By Brittany PolitoiBerkshires Staff

PITTSFIELD, Mass. — There were tears as the School Committee on Wednesday voted to close Morningside Community School at the end of the school year. 

Interim Superintendent Latifah Phillips said the purpose of considering the closure is to fulfill the district's obligation to ensure every student has access to a learning environment that best supports academic growth and achievement, school climate, equitable access to resources, and long-term success. 

"While fiscal implications are included, the7 closure of the school is fundamentally driven by the student performance, their learning conditions, the building inadequacy, and equitable student access, rather than the district's budget," she said. 

"…The goal is not to save money. The goal is to reinvest that money to make change, specifically for our Morningside students, and then for the whole school building, as a whole." 

Over the last month or so, the district has considered whether to retire the open concept, community school at the end of the school year. 
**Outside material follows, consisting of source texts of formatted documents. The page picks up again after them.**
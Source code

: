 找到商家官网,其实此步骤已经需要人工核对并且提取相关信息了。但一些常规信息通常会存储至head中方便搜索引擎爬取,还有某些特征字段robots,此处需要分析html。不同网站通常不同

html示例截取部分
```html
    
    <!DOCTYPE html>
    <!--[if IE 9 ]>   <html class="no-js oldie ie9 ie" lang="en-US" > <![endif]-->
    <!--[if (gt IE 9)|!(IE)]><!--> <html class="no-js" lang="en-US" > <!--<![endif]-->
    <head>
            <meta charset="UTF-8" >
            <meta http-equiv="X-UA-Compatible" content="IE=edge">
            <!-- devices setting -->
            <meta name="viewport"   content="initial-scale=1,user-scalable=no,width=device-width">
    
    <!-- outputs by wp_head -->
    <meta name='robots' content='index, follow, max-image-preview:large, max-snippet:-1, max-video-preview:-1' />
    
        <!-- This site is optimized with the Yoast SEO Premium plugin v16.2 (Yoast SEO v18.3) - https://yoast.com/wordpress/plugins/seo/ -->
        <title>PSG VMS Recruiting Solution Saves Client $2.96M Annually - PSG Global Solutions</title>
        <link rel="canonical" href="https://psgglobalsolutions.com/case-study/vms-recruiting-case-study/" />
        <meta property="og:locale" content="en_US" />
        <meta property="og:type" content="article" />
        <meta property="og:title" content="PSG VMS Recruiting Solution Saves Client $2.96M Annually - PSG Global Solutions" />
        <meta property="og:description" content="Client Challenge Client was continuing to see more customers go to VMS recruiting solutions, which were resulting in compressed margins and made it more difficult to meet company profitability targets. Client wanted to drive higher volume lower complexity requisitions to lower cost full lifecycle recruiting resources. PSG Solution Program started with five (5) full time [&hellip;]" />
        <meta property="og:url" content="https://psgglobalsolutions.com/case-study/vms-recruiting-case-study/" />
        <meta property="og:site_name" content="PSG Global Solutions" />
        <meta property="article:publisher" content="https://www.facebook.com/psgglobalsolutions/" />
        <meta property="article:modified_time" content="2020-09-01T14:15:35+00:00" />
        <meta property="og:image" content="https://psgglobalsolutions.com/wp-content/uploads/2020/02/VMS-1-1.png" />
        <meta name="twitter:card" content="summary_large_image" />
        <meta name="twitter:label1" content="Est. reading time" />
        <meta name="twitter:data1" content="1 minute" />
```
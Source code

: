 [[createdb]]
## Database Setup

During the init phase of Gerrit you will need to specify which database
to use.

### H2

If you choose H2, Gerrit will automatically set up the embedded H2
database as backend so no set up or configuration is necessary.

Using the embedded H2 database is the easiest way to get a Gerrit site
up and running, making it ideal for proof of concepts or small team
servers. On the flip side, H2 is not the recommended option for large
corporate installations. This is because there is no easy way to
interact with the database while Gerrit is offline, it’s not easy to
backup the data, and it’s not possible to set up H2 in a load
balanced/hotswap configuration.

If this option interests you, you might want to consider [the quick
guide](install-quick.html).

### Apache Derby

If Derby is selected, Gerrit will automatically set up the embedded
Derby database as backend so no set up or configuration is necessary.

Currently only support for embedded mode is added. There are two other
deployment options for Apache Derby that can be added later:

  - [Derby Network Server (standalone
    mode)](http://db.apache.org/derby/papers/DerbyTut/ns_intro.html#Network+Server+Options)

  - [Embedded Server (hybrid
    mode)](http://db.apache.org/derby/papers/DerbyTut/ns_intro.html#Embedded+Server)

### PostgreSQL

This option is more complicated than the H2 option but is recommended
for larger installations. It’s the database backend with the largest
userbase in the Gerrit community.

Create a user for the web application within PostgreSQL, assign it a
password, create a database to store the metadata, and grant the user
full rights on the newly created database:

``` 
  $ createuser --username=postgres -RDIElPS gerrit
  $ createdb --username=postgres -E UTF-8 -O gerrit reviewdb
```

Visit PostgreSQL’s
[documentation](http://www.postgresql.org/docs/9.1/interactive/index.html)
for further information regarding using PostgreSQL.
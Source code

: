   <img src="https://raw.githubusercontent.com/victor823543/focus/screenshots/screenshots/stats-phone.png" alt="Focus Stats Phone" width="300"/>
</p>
Morningside, built in the 1970s, currently serves 374 students in grades prekindergarten through Grade 5, including a student population with 88.2 percent high-needs, 80.5 percent low-income, and 24.3 percent English learners.  Its students will be reassigned to Allendale, Capeless, Egremont, and Williams elementary schools.

The school is designated as "Requiring Assistance or Intervention," with a 2025 accountability percentile of seventh, despite moderate progress over the past three years, and benchmark data continues to show urgent literacy concerns in several grades. 

School Committee member and former Morningside student Sarah Muil, through tears, made the motion to approve the school's retirement at the end of this school year.